The other day a different reporter tried it, using “tome” as a synonym for a children’s picture book.
No and no.
A tome is a large, heavy, scholarly book.
The word, my dictionary tells me, comes from French, via Latin, from a Greek word meaning “to cut,” as to cut a roll of papyrus into sections.
In today’s English, the dictionary says, the word is “chiefly humorous.” That’s being generous. It’s not funny; it’s breezy.
Even as attempted humor, “tome” can’t be applied to just any printed matter with a spine and a couple of covers.
Here’s quoting Bryan Garner in “Garner’s Modern American Usage”: “tome refers not to any book, but only to one that is imposingly or forbiddingly large.”

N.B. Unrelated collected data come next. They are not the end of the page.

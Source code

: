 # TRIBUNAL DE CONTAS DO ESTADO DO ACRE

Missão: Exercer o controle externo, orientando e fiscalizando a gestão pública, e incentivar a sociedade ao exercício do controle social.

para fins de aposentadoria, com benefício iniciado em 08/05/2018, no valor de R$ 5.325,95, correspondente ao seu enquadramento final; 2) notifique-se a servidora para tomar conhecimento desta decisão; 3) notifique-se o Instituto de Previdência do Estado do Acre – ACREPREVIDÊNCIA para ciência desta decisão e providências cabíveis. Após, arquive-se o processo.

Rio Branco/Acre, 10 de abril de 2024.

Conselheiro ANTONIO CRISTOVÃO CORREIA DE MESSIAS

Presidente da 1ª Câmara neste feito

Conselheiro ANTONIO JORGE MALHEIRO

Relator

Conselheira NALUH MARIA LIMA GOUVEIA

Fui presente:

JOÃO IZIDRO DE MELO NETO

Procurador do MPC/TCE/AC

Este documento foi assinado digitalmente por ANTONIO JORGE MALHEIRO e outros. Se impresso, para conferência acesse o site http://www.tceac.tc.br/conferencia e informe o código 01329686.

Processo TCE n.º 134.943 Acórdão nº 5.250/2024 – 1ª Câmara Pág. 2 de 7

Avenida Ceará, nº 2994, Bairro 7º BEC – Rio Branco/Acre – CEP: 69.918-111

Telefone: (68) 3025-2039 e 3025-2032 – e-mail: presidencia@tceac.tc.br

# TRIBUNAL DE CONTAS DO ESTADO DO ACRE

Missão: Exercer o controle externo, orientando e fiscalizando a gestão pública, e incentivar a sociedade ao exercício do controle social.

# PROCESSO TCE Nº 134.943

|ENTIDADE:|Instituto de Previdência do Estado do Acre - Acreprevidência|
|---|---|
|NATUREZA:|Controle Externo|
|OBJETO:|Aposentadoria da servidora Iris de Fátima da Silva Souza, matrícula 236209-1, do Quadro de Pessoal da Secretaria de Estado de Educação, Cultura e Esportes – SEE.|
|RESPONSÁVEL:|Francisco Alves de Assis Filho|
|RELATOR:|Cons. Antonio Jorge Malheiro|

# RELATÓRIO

Garner’s reference book, which I got for Christmas, has 942 pages and weighs 4.4 pounds. I find it tremendously helpful and not “imposingly or forbiddingly large.”
Still, it’s big. It’s a deep, scholarly blue. If you dropped it on your foot, it would hurt. I wouldn’t call it a tome, but if somebody else did and I were copy editing, I’d let it go.